Dans l’univers carré des rings, où les cordes délimitent un espace de combat aussi intense qu’intime, Widad Bertal s’impose comme une étoile montante. À 25 ans, la boxeuse marocaine a déjà frappé fort, enchaînant les victoires et les titres avec une élégance brutale. Mais derrière chaque uppercut, derrière chaque direct du gauche – son geste fétiche – se cache une histoire. Celle d’une jeune femme dont la vie se joue autant dans l’adrénaline des rounds que dans la douceur d’un métier choisi avec cœur : infirmière diplômée en 2024, prête à soigner les corps quand viendra le moment de poser les gants.. PAR RUBEN DIAS. Extrait du Women Sports Africa N°10.
C’est son père, passionné de boxe, qui a ouvert à Widad les portes de cette discipline. « J’avais 12 ans, se souvient-elle. Il m’a inscrite dans une salle de boxe, et au début, je le faisais surtout pour lui faire plaisir. Mais très vite, j’ai accroché. Je me suis épanouie sur ce ring, et c’est devenu une passion partagée. » Cette complicité père-fille est aujourd’hui une source inépuisable de motivation. « Quand je gagne, la fierté dans ses yeux vaut toutes les médailles du monde, » confie-t-elle avec un sourire.
De cette relation, Widad a hérité non seulement d’une technique affûtée mais aussi d’une force mentale impressionnante. Car la boxe, plus qu’un sport, est une école de vie : « Elle m’a appris à encaisser, à rester debout malgré les coups, à me relever après une chute. »
Des poings qui parlent, des rêves qui brillent
Et les victoires de Widad ne sont pas que personnelles. Elles résonnent bien au-delà des frontières marocaines, inscrivant son nom au panthéon de la boxe africaine. Médaillée de bronze aux Championnats d’Afrique en 2022, elle décroche l’or l’année suivante à Yaoundé, puis aux Jeux panarabes et africains de 2023. En 2024, elle triomphe à Kinshasa, ajoutant une nouvelle étoile à son palmarès. Mais le point culminant de sa carrière reste sa qualification pour les quarts de finale des Jeux Olympiques de Paris, après un combat acharné contre la Thaïlandaise Juta- mas Jitpong, une adversaire redoutée.
« Quand on entre sur le ring, il n’y a pas de raccourci. Vous êtes face à votre adversaire, mais surtout face à vos peurs et à vos doutes. Et c’est là que vous trouvez votre véritable force. »
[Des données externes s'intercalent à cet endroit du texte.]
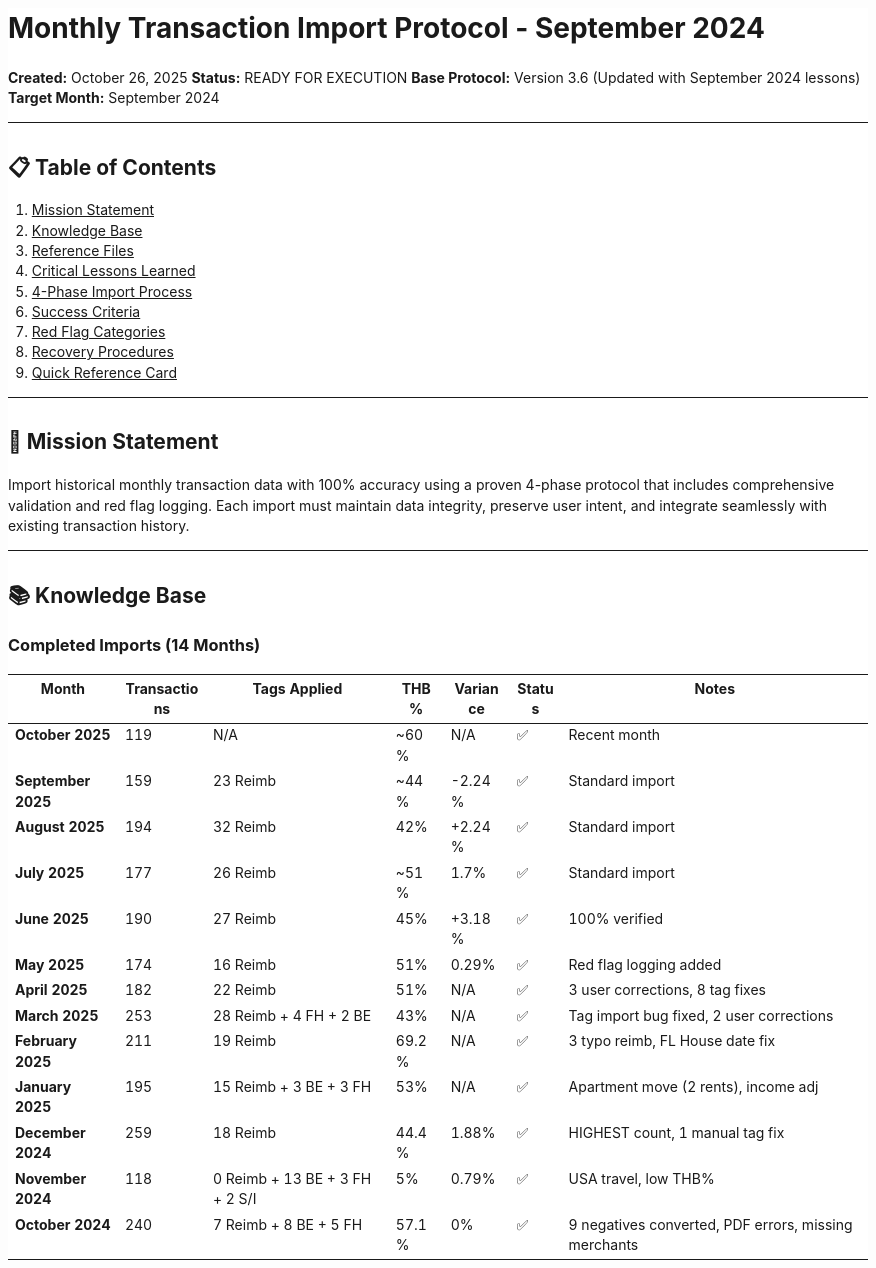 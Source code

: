 # Monthly Transaction Import Protocol - September 2024

**Created:** October 26, 2025
**Status:** READY FOR EXECUTION
**Base Protocol:** Version 3.6 (Updated with September 2024 lessons)
**Target Month:** September 2024

---

## 📋 Table of Contents

1. [Mission Statement](#mission-statement)
2. [Knowledge Base](#knowledge-base)
3. [Reference Files](#reference-files)
4. [Critical Lessons Learned](#critical-lessons-learned)
5. [4-Phase Import Process](#4-phase-import-process)
6. [Success Criteria](#success-criteria)
7. [Red Flag Categories](#red-flag-categories)
8. [Recovery Procedures](#recovery-procedures)
9. [Quick Reference Card](#quick-reference-card)

---

## 🎯 Mission Statement

Import historical monthly transaction data with 100% accuracy using a proven 4-phase protocol that includes comprehensive validation and red flag logging. Each import must maintain data integrity, preserve user intent, and integrate seamlessly with existing transaction history.

---

## 📚 Knowledge Base

### Completed Imports (14 Months)

| Month | Transactions | Tags Applied | THB % | Variance | Status | Notes |
|-------|--------------|--------------|-------|----------|--------|-------|
| **October 2025** | 119 | N/A | ~60% | N/A | ✅ | Recent month |
| **September 2025** | 159 | 23 Reimb | ~44% | -2.24% | ✅ | Standard import |
| **August 2025** | 194 | 32 Reimb | 42% | +2.24% | ✅ | Standard import |
| **July 2025** | 177 | 26 Reimb | ~51% | 1.7% | ✅ | Standard import |
| **June 2025** | 190 | 27 Reimb | 45% | +3.18% | ✅ | 100% verified |
| **May 2025** | 174 | 16 Reimb | 51% | 0.29% | ✅ | Red flag logging added |
| **April 2025** | 182 | 22 Reimb | 51% | N/A | ✅ | 3 user corrections, 8 tag fixes |
| **March 2025** | 253 | 28 Reimb + 4 FH + 2 BE | 43% | N/A | ✅ | Tag import bug fixed, 2 user corrections |
| **February 2025** | 211 | 19 Reimb | 69.2% | N/A | ✅ | 3 typo reimb, FL House date fix |
| **January 2025** | 195 | 15 Reimb + 3 BE + 3 FH | 53% | N/A | ✅ | Apartment move (2 rents), income adj |
| **December 2024** | 259 | 18 Reimb | 44.4% | 1.88% | ✅ | HIGHEST count, 1 manual tag fix |
| **November 2024** | 118 | 0 Reimb + 13 BE + 3 FH + 2 S/I | 5% | 0.79% | ✅ | USA travel, low THB% |
| **October 2024** | 240 | 7 Reimb + 8 BE + 5 FH | 57.1% | 0% | ✅ | 9 negatives converted, PDF errors, missing merchants |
Un direct du gauche… et un détour par l’humanité
Si Widad Bertal frappe fort, c’est avec une précision calculée. À ses 1,75 m, elle exploite sa grande allonge pour dé- ployer son direct du gauche, son geste signature. « C’est une arme redoutable, admet-elle avec un éclat de malice. Il arrive plus vite que l’uppercut ou le crochet. C’est un coup efficace, mais aussi élégant. »
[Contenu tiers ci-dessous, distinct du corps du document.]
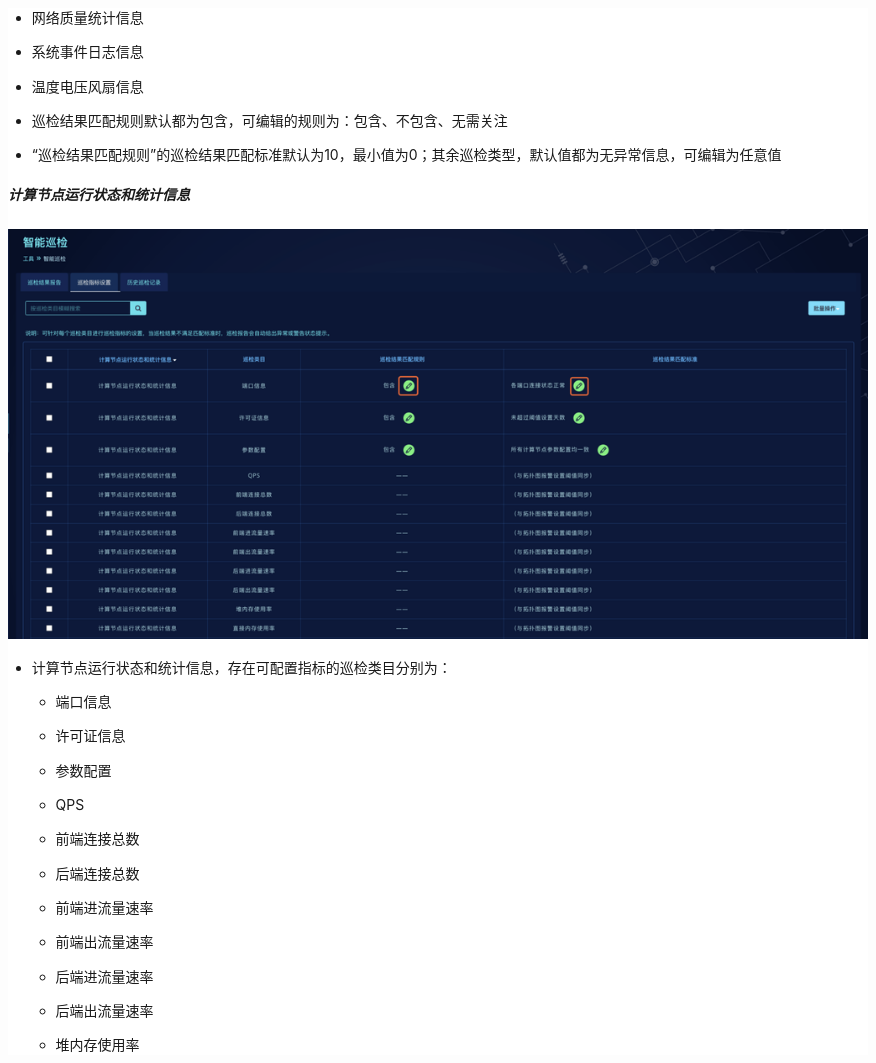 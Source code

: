   - 网络质量统计信息

  - 系统事件日志信息

  - 温度电压风扇信息


- 巡检结果匹配规则默认都为包含，可编辑的规则为：包含、不包含、无需关注

- “巡检结果匹配规则”的巡检结果匹配标准默认为10，最小值为0；其余巡检类型，默认值都为无异常信息，可编辑为任意值

##### 计算节点运行状态和统计信息

![9images-17](../../assets/img/zh/9-intelligent-inspection/9images-17.png)

- 计算节点运行状态和统计信息，存在可配置指标的巡检类目分别为：

  - 端口信息

  - 许可证信息

  - 参数配置

  - QPS

  - 前端连接总数

  - 后端连接总数

  - 前端进流量速率

  - 前端出流量速率

  - 后端进流量速率

  - 后端出流量速率

  - 堆内存使用率
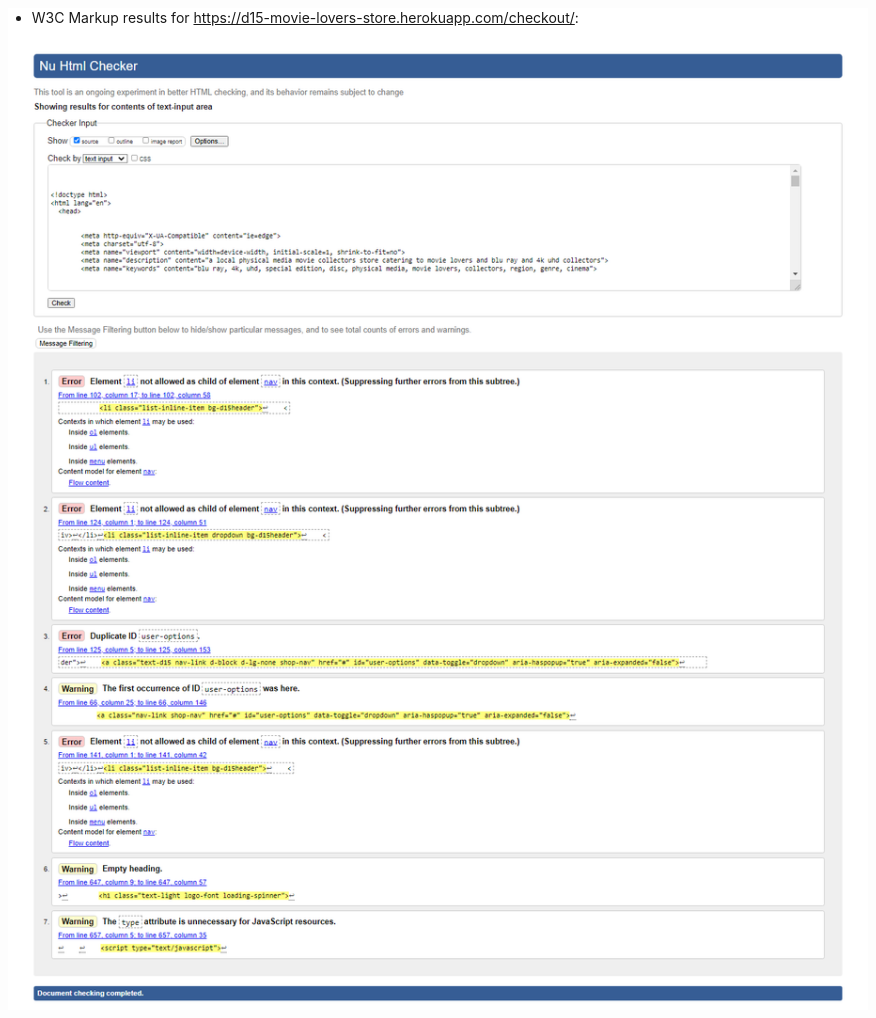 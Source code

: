 

* W3C Markup results for https://d15-movie-lovers-store.herokuapp.com/checkout/:

![W3C Markup Results Checkout](assets/validator_results/validator-checkout-screen.png)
Cette élégance, elle la porte aussi hors du ring. Tout juste diplômée infirmière, elle s’apprête à embrasser une carrière d’infirmière lorsque sa carrière sportive prendra fin. « J’ai toujours voulu aider les autres, apporter du réconfort », dit- elle. Une douceur, presque en contraste avec l’intensité de son sport.
Une ambassadrice du rêve marocain
Pour Widad, chaque victoire est un message. Elle inspire des milliers de jeunes Marocaines à croire en leurs capacités, à rêver grand, à se battre pour leurs ambitions. « Je veux leur montrer que tout est possible, que peu importe d’où on vient, avec du travail et du cœur, on peut tout accomplir. »
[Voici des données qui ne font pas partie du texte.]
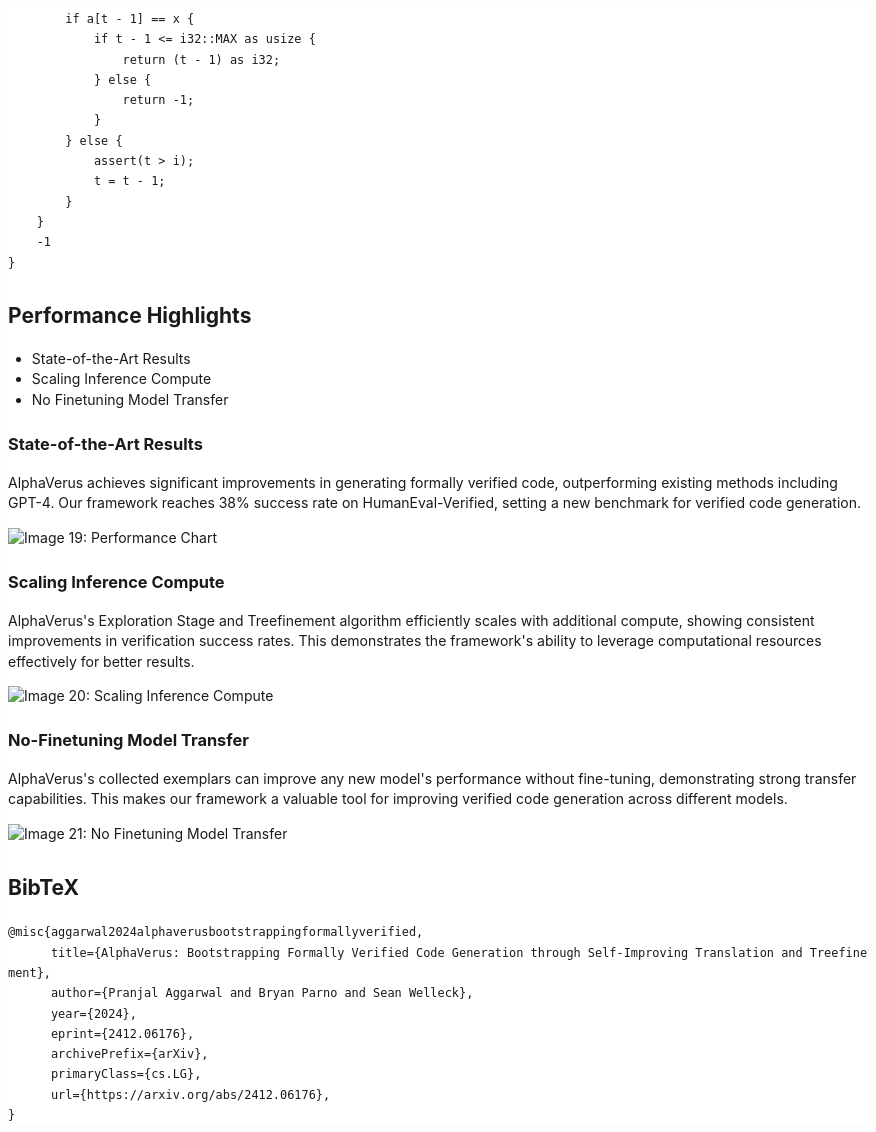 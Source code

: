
 ```
        if a[t - 1] == x {
            if t - 1 <= i32::MAX as usize {
                return (t - 1) as i32;
            } else {
                return -1;
            }
        } else {
            assert(t > i);
            t = t - 1;
        }
    }
    -1
}
```

Performance Highlights
----------------------

*   State-of-the-Art Results
*   Scaling Inference Compute
*   No Finetuning Model Transfer

### State-of-the-Art Results

AlphaVerus achieves significant improvements in generating formally verified code, outperforming existing methods including GPT-4. Our framework reaches 38% success rate on HumanEval-Verified, setting a new benchmark for verified code generation.

![Image 19: Performance Chart](https://alphaverus.github.io/static/images/results_1_2.png)

### Scaling Inference Compute

AlphaVerus's Exploration Stage and Treefinement algorithm efficiently scales with additional compute, showing consistent improvements in verification success rates. This demonstrates the framework's ability to leverage computational resources effectively for better results.

![Image 20: Scaling Inference Compute](https://alphaverus.github.io/static/images/tree_search_vs_exploration.png)

### No-Finetuning Model Transfer

AlphaVerus's collected exemplars can improve any new model's performance without fine-tuning, demonstrating strong transfer capabilities. This makes our framework a valuable tool for improving verified code generation across different models.

![Image 21: No Finetuning Model Transfer](https://alphaverus.github.io/static/images/model_transfer.png)

BibTeX
------

```
@misc{aggarwal2024alphaverusbootstrappingformallyverified,
      title={AlphaVerus: Bootstrapping Formally Verified Code Generation through Self-Improving Translation and Treefinement}, 
      author={Pranjal Aggarwal and Bryan Parno and Sean Welleck},
      year={2024},
      eprint={2412.06176},
      archivePrefix={arXiv},
      primaryClass={cs.LG},
      url={https://arxiv.org/abs/2412.06176}, 
}
```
Elle se considère comme une porte-voix pour celles qui, comme elle, n’osaient pas toujours rêver. « Le sport m’a appris la discipline, la confiance en moi. Je veux que chaque fille, dans n’importe quel coin du Maroc ou de l’Afrique, sache qu’elle peut atteindre les sommets. »
Un dernier round, un avenir radieux
Sur le ring, Widad Bertal est une combattante. En dehors, elle est une jeune femme avec des rêves simples : voyager, découvrir le monde, et un jour, ouvrir un centre de soins. « Ma vie est faite de contrastes : des coups puissants sur le ring, et des gestes doux dans la vie. Mais au fond, c’est toujours la même chose : donner le meilleur de moi-même. »
Son geste technique préféré
Le direct du gauche, comme je suis grande de taille ça rentre plus vite et plus fort que l’uppercut ou le crochet.